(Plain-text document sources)
########

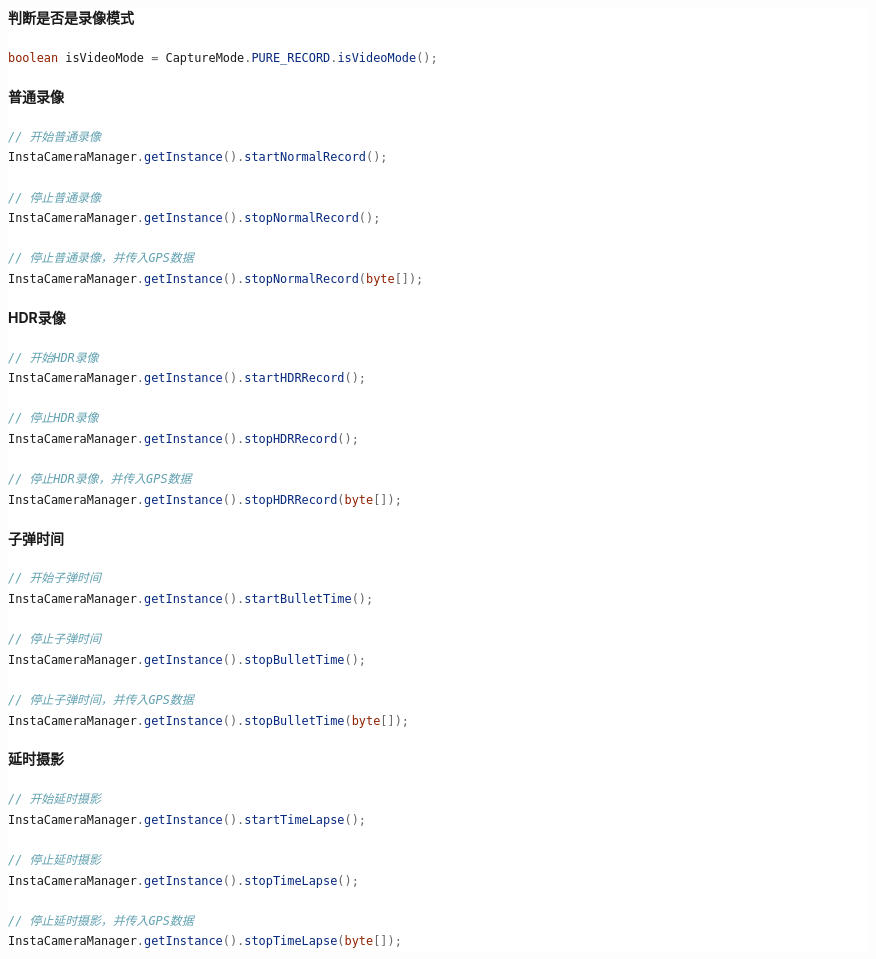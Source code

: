 ####  判断是否是录像模式

```java
boolean isVideoMode = CaptureMode.PURE_RECORD.isVideoMode();
```

#### 普通录像

```java
// 开始普通录像
InstaCameraManager.getInstance().startNormalRecord();

// 停止普通录像
InstaCameraManager.getInstance().stopNormalRecord();

// 停止普通录像，并传入GPS数据
InstaCameraManager.getInstance().stopNormalRecord(byte[]);
```

#### HDR录像

```java
// 开始HDR录像
InstaCameraManager.getInstance().startHDRRecord();

// 停止HDR录像
InstaCameraManager.getInstance().stopHDRRecord();

// 停止HDR录像，并传入GPS数据
InstaCameraManager.getInstance().stopHDRRecord(byte[]);
```

#### 子弹时间

```java
// 开始子弹时间
InstaCameraManager.getInstance().startBulletTime();

// 停止子弹时间
InstaCameraManager.getInstance().stopBulletTime();

// 停止子弹时间，并传入GPS数据
InstaCameraManager.getInstance().stopBulletTime(byte[]);
```

#### 延时摄影

```java
// 开始延时摄影
InstaCameraManager.getInstance().startTimeLapse();

// 停止延时摄影
InstaCameraManager.getInstance().stopTimeLapse();

// 停止延时摄影，并传入GPS数据
InstaCameraManager.getInstance().stopTimeLapse(byte[]);
```
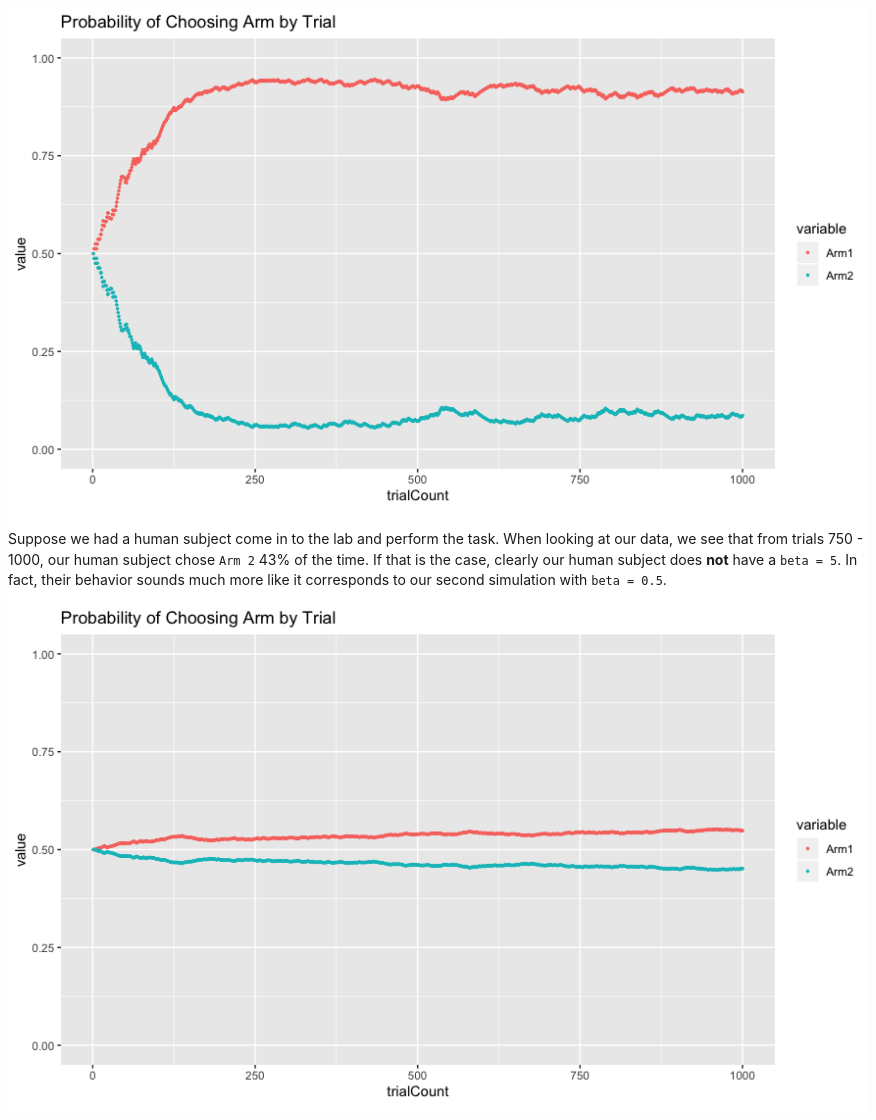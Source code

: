 ![choice_probabilities_by_trial](/assets/images/RL-tutorial/choice_probabilities_by_trial.png)

Suppose we had a human subject come in to the lab and perform the task. When looking at our data, we see that from trials 750 - 1000, our human subject chose `Arm 2` 43% of the time. If that is the case, clearly our human subject does **not** have a `beta = 5`. In fact, their behavior sounds much more like it corresponds to our second simulation with `beta = 0.5`.

![choice_probabilities_by_trial2](/assets/images/RL-tutorial/choice_probabilities_by_trial2.png)
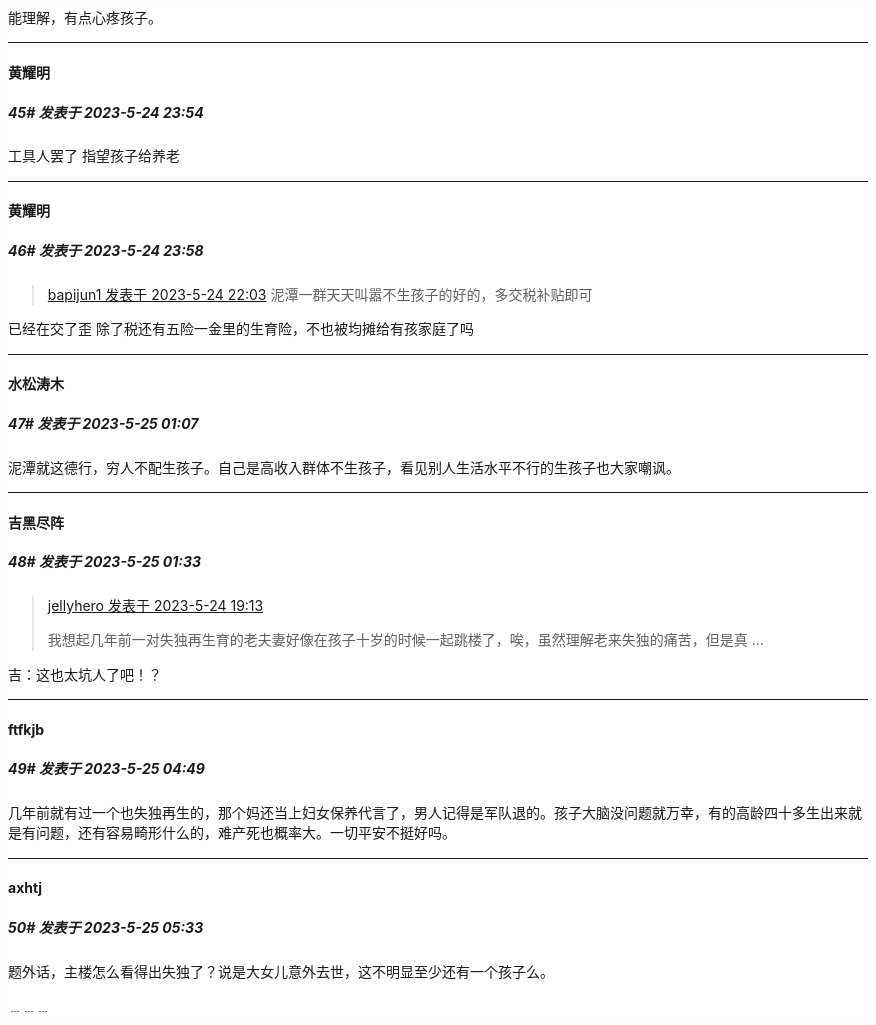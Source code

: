 能理解，有点心疼孩子。

*****

####  黄耀明  
##### 45#       发表于 2023-5-24 23:54

工具人罢了
指望孩子给养老

*****

####  黄耀明  
##### 46#       发表于 2023-5-24 23:58

<blockquote><a href="httphttps://bbs.saraba1st.com/2b/forum.php?mod=redirect&amp;goto=findpost&amp;pid=60978065&amp;ptid=2135698" target="_blank">bapijun1 发表于 2023-5-24 22:03</a>
 泥潭一群天天叫嚣不生孩子的好的，多交税补贴即可</blockquote>
已经在交了歪
除了税还有五险一金里的生育险，不也被均摊给有孩家庭了吗

*****

####  水松涛木  
##### 47#       发表于 2023-5-25 01:07

泥潭就这德行，穷人不配生孩子。自己是高收入群体不生孩子，看见别人生活水平不行的生孩子也大家嘲讽。

*****

####  吉黑尽阵  
##### 48#       发表于 2023-5-25 01:33

<blockquote><a href="httphttps://bbs.saraba1st.com/2b/forum.php?mod=redirect&amp;goto=findpost&amp;pid=60976273&amp;ptid=2135698" target="_blank">jellyhero 发表于 2023-5-24 19:13</a>

我想起几年前一对失独再生育的老夫妻好像在孩子十岁的时候一起跳楼了，唉，虽然理解老来失独的痛苦，但是真 ...</blockquote>
吉：这也太坑人了吧！？

*****

####  ftfkjb  
##### 49#       发表于 2023-5-25 04:49

几年前就有过一个也失独再生的，那个妈还当上妇女保养代言了，男人记得是军队退的。孩子大脑没问题就万幸，有的高龄四十多生出来就是有问题，还有容易畸形什么的，难产死也概率大。一切平安不挺好吗。

*****

####  axhtj  
##### 50#       发表于 2023-5-25 05:33

题外话，主楼怎么看得出失独了？说是大女儿意外去世，这不明显至少还有一个孩子么。

﹍﹍﹍

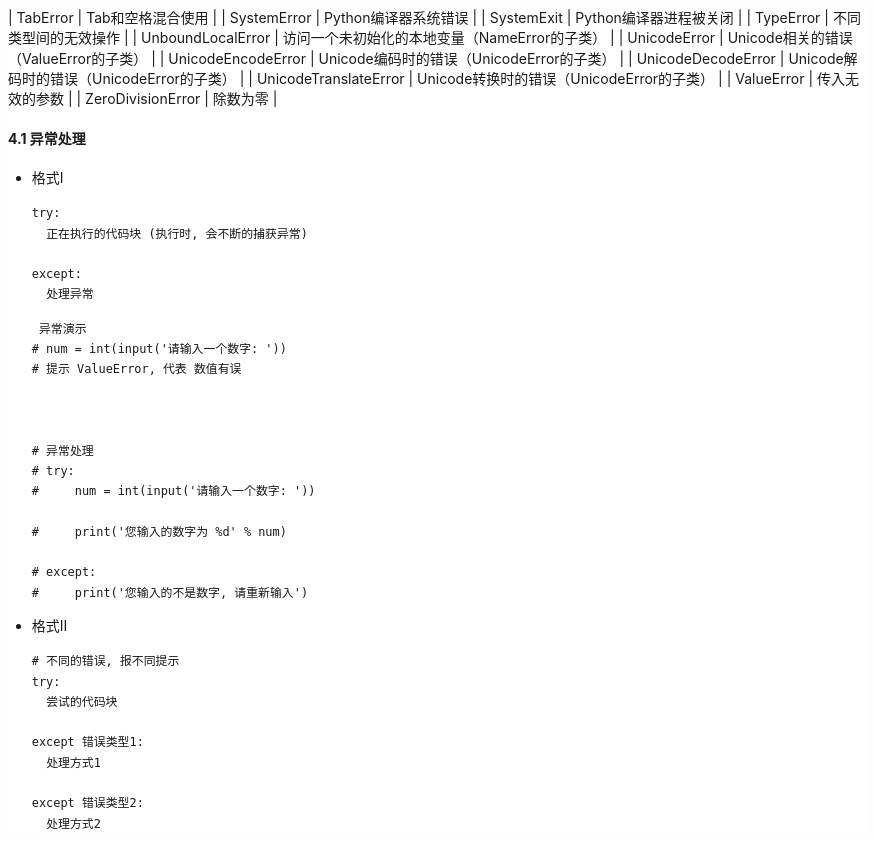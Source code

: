   | TabError              | Tab和空格混合使用                                            |
  | SystemError           | Python编译器系统错误                                         |
  | SystemExit            | Python编译器进程被关闭                                       |
  | TypeError             | 不同类型间的无效操作                                         |
  | UnboundLocalError     | 访问一个未初始化的本地变量（NameError的子类）                |
  | UnicodeError          | Unicode相关的错误（ValueError的子类）                        |
  | UnicodeEncodeError    | Unicode编码时的错误（UnicodeError的子类）                    |
  | UnicodeDecodeError    | Unicode解码时的错误（UnicodeError的子类）                    |
  | UnicodeTranslateError | Unicode转换时的错误（UnicodeError的子类）                    |
  | ValueError            | 传入无效的参数                                               |
  | ZeroDivisionError     | 除数为零                                                     |

#### 4.1 异常处理

- 格式Ⅰ

  ```
  try: 	
  	正在执行的代码块 (执行时, 会不断的捕获异常) 
      
  except: 
  	处理异常
  
  ```

  ```
   异常演示
  # num = int(input('请输入一个数字: '))
  # 提示 ValueError, 代表 数值有误
  
  
  
  # 异常处理
  # try:
  # 	num = int(input('请输入一个数字: '))
  
  # 	print('您输入的数字为 %d' % num)
  
  # except:
  # 	print('您输入的不是数字, 请重新输入')
  
  ```

- 格式Ⅱ

  ```
  # 不同的错误, 报不同提示	
  try:
  	尝试的代码块
  	
  except 错误类型1:
  	处理方式1
   	
  except 错误类型2:
  	处理方式2
  
  ```
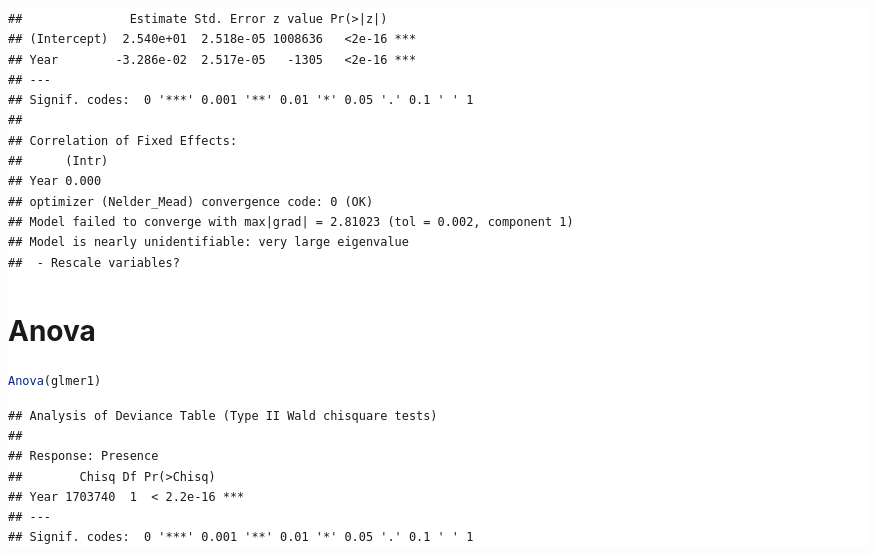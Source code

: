     ##               Estimate Std. Error z value Pr(>|z|)    
    ## (Intercept)  2.540e+01  2.518e-05 1008636   <2e-16 ***
    ## Year        -3.286e-02  2.517e-05   -1305   <2e-16 ***
    ## ---
    ## Signif. codes:  0 '***' 0.001 '**' 0.01 '*' 0.05 '.' 0.1 ' ' 1
    ## 
    ## Correlation of Fixed Effects:
    ##      (Intr)
    ## Year 0.000 
    ## optimizer (Nelder_Mead) convergence code: 0 (OK)
    ## Model failed to converge with max|grad| = 2.81023 (tol = 0.002, component 1)
    ## Model is nearly unidentifiable: very large eigenvalue
    ##  - Rescale variables?

# Anova

``` r
Anova(glmer1)
```

    ## Analysis of Deviance Table (Type II Wald chisquare tests)
    ## 
    ## Response: Presence
    ##        Chisq Df Pr(>Chisq)    
    ## Year 1703740  1  < 2.2e-16 ***
    ## ---
    ## Signif. codes:  0 '***' 0.001 '**' 0.01 '*' 0.05 '.' 0.1 ' ' 1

########

Reproduce all of the entries above word for word, but leave out their pictures.

Source code

: ####  判断是否是录像模式

```java
boolean isVideoMode = CaptureMode.PURE_RECORD.isVideoMode();
```

#### 普通录像

```java
// 开始普通录像
InstaCameraManager.getInstance().startNormalRecord();

// 停止普通录像
InstaCameraManager.getInstance().stopNormalRecord();

// 停止普通录像，并传入GPS数据
InstaCameraManager.getInstance().stopNormalRecord(byte[]);
```

#### HDR录像

```java
// 开始HDR录像
InstaCameraManager.getInstance().startHDRRecord();

// 停止HDR录像
InstaCameraManager.getInstance().stopHDRRecord();

// 停止HDR录像，并传入GPS数据
InstaCameraManager.getInstance().stopHDRRecord(byte[]);
```

#### 子弹时间

```java
// 开始子弹时间
InstaCameraManager.getInstance().startBulletTime();

// 停止子弹时间
InstaCameraManager.getInstance().stopBulletTime();

// 停止子弹时间，并传入GPS数据
InstaCameraManager.getInstance().stopBulletTime(byte[]);
```

#### 延时摄影

```java
// 开始延时摄影
InstaCameraManager.getInstance().startTimeLapse();

// 停止延时摄影
InstaCameraManager.getInstance().stopTimeLapse();

// 停止延时摄影，并传入GPS数据
InstaCameraManager.getInstance().stopTimeLapse(byte[]);
```
Source code

: ![choice_probabilities_by_trial](/assets/images/RL-tutorial/choice_probabilities_by_trial.png)

Suppose we had a human subject come in to the lab and perform the task. When looking at our data, we see that from trials 750 - 1000, our human subject chose `Arm 2` 43% of the time. If that is the case, clearly our human subject does **not** have a `beta = 5`. In fact, their behavior sounds much more like it corresponds to our second simulation with `beta = 0.5`.

![choice_probabilities_by_trial2](/assets/images/RL-tutorial/choice_probabilities_by_trial2.png)
Source code

: 能理解，有点心疼孩子。

*****

####  黄耀明  
##### 45#       发表于 2023-5-24 23:54

工具人罢了
指望孩子给养老

*****

####  黄耀明  
##### 46#       发表于 2023-5-24 23:58

<blockquote><a href="httphttps://bbs.saraba1st.com/2b/forum.php?mod=redirect&amp;goto=findpost&amp;pid=60978065&amp;ptid=2135698" target="_blank">bapijun1 发表于 2023-5-24 22:03</a>
 泥潭一群天天叫嚣不生孩子的好的，多交税补贴即可</blockquote>
已经在交了歪
除了税还有五险一金里的生育险，不也被均摊给有孩家庭了吗

*****

####  水松涛木  
##### 47#       发表于 2023-5-25 01:07

泥潭就这德行，穷人不配生孩子。自己是高收入群体不生孩子，看见别人生活水平不行的生孩子也大家嘲讽。

*****

####  吉黑尽阵  
##### 48#       发表于 2023-5-25 01:33

<blockquote><a href="httphttps://bbs.saraba1st.com/2b/forum.php?mod=redirect&amp;goto=findpost&amp;pid=60976273&amp;ptid=2135698" target="_blank">jellyhero 发表于 2023-5-24 19:13</a>

我想起几年前一对失独再生育的老夫妻好像在孩子十岁的时候一起跳楼了，唉，虽然理解老来失独的痛苦，但是真 ...</blockquote>
吉：这也太坑人了吧！？

*****

####  ftfkjb  
##### 49#       发表于 2023-5-25 04:49

几年前就有过一个也失独再生的，那个妈还当上妇女保养代言了，男人记得是军队退的。孩子大脑没问题就万幸，有的高龄四十多生出来就是有问题，还有容易畸形什么的，难产死也概率大。一切平安不挺好吗。

*****

####  axhtj  
##### 50#       发表于 2023-5-25 05:33

题外话，主楼怎么看得出失独了？说是大女儿意外去世，这不明显至少还有一个孩子么。

﹍﹍﹍

Source code

:   | TabError              | Tab和空格混合使用                                            |
  | SystemError           | Python编译器系统错误                                         |
  | SystemExit            | Python编译器进程被关闭                                       |
  | TypeError             | 不同类型间的无效操作                                         |
  | UnboundLocalError     | 访问一个未初始化的本地变量（NameError的子类）                |
  | UnicodeError          | Unicode相关的错误（ValueError的子类）                        |
  | UnicodeEncodeError    | Unicode编码时的错误（UnicodeError的子类）                    |
  | UnicodeDecodeError    | Unicode解码时的错误（UnicodeError的子类）                    |
  | UnicodeTranslateError | Unicode转换时的错误（UnicodeError的子类）                    |
  | ValueError            | 传入无效的参数                                               |
  | ZeroDivisionError     | 除数为零                                                     |

#### 4.1 异常处理

- 格式Ⅰ

  ```
  try: 	
  	正在执行的代码块 (执行时, 会不断的捕获异常) 
      
  except: 
  	处理异常
  
  ```

  ```
   异常演示
  # num = int(input('请输入一个数字: '))
  # 提示 ValueError, 代表 数值有误
  
  
  
  # 异常处理
  # try:
  # 	num = int(input('请输入一个数字: '))
  
  # 	print('您输入的数字为 %d' % num)
  
  # except:
  # 	print('您输入的不是数字, 请重新输入')
  
  ```

- 格式Ⅱ

  ```
  # 不同的错误, 报不同提示	
  try:
  	尝试的代码块
  	
  except 错误类型1:
  	处理方式1
   	
  except 错误类型2:
  	处理方式2
  
  ```
Source code

:     ##               Estimate Std. Error z value Pr(>|z|)    
    ## (Intercept)  2.540e+01  2.518e-05 1008636   <2e-16 ***
    ## Year        -3.286e-02  2.517e-05   -1305   <2e-16 ***
    ## ---
    ## Signif. codes:  0 '***' 0.001 '**' 0.01 '*' 0.05 '.' 0.1 ' ' 1
    ## 
    ## Correlation of Fixed Effects:
    ##      (Intr)
    ## Year 0.000 
    ## optimizer (Nelder_Mead) convergence code: 0 (OK)
    ## Model failed to converge with max|grad| = 2.81023 (tol = 0.002, component 1)
    ## Model is nearly unidentifiable: very large eigenvalue
    ##  - Rescale variables?

# Anova

``` r
Anova(glmer1)
```

    ## Analysis of Deviance Table (Type II Wald chisquare tests)
    ## 
    ## Response: Presence
    ##        Chisq Df Pr(>Chisq)    
    ## Year 1703740  1  < 2.2e-16 ***
    ## ---
    ## Signif. codes:  0 '***' 0.001 '**' 0.01 '*' 0.05 '.' 0.1 ' ' 1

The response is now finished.